You are browsing the archive for davidjones.

Bad Science on Open Data

July 2, 2010 in Uncategorized

The following article is from Guardian columnist Dr Ben Goldacre and was originally published on his blog as “Nullius in verba. In verba? Nullius!”. He kindly allowed us to reprint it here. It discusses the pros and cons of publishing data in the context of investigative medical journalism.

Ben Goldacre, Not In The Guardian, Saturday 26 June 2010

Here is some pedantry: I worry about data being published in newspapers rather than academic journals, even when I agree with its conclusions. Much like Bruce Forsyth, the Royal Society has a catchphrase: nullius in verba, or “on the word of nobody”. Science isn’t about assertions on what is right, handed down from authority figures. It’s about clear descriptions of studies, and the results that came from them, followed by an explanation of why they support or refute a given idea.

Last week the Guardian ran a major series of articles on the mortality rates after planned abdominal aortic aneurysm repair in different hospitals. Like many previously published academic studies on the same question, they again discovered that hospitals which perform the operation less frequently have poorer outcomes. I think this is a valid finding.

The Guardian pieces aimed to provide new information, in that they did not use the Hospital Episodes Statistics, which have been used for much previous work on the topic (and on the NHS Choices website to rate hospitals for the public). Instead they approached each hospital with a Freedom of Information Act request, asking the surgeons themselves for the figures of how many operations they did, and how many people died.

Many straightforward academic papers are built out of this kind of investigative journalism work, from early epidemiology research into occupational hazards, through to the famous recent study hunting down all the missing trials of SSRI antidepressants that companies had hidden away. It’s not clear whether this FOI data will be more reliable than the Hospital Episodes numbers – “discuss the strengths and weaknesses of the HES dataset” is a standard public health exam question – and reliability will probably vary from hospital to hospital.
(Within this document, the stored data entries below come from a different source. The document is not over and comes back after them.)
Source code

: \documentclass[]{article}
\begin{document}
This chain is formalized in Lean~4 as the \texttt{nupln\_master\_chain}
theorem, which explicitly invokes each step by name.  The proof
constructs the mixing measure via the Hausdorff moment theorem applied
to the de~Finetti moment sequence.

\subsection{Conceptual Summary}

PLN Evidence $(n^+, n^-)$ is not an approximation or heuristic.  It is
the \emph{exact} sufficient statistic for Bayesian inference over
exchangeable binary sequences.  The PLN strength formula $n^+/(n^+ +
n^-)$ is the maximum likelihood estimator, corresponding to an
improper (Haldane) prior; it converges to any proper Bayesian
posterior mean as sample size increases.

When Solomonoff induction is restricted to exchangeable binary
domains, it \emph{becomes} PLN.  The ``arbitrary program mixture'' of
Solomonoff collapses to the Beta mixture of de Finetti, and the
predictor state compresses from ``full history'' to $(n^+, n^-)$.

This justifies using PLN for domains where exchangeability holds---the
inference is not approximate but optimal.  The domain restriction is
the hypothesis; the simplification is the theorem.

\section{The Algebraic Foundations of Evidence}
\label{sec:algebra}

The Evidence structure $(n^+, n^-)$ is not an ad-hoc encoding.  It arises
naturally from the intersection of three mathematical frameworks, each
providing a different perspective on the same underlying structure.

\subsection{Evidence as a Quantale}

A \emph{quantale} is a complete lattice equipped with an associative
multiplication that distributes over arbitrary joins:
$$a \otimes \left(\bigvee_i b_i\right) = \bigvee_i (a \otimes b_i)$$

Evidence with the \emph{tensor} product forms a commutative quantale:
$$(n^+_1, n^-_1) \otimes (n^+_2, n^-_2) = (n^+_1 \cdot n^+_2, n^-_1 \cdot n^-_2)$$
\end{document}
One unit, for example, reported a single death after 95 emergency AAA operations on FOI request, when on average about one in 3 people in the UK die during this procedure, and that suggests to me that there may be problems in the data. But there’s no doubt this was a useful thing to do, and there’s no doubt that hospitals should be helpful and share this information.

So what’s the problem? It’s not the trivial errors in the piece, although they were there. The article says there are ten hospitals with over 10% mortality, but in the data there are only 7. It says 23 hospitals do over 50 operations a year, but looking at the data there are only 21.

But here’s what I think is interesting. This analysis was published in the Guardian, not an academic journal. Alongside the articles, the Guardian published their data, and as a longstanding campaigner for open access to data, I think this is exemplary. I downloaded it, as the Guardian webpage invited, did a quick scatter plot, and a few other things: I couldn’t see the pattern for greater mortality in hospitals that did the procedure infrequently. It wasn’t barn door. Others had the same problem. I received a trickle of emails from readers who also couldn’t find the claimed patterns (including a professor of stats, if that matters to you). Jon Appleby, chief economist on health policy at the King’s Fund, posted on Guardian CommentIsFree explaining that he couldn’t find the pattern either.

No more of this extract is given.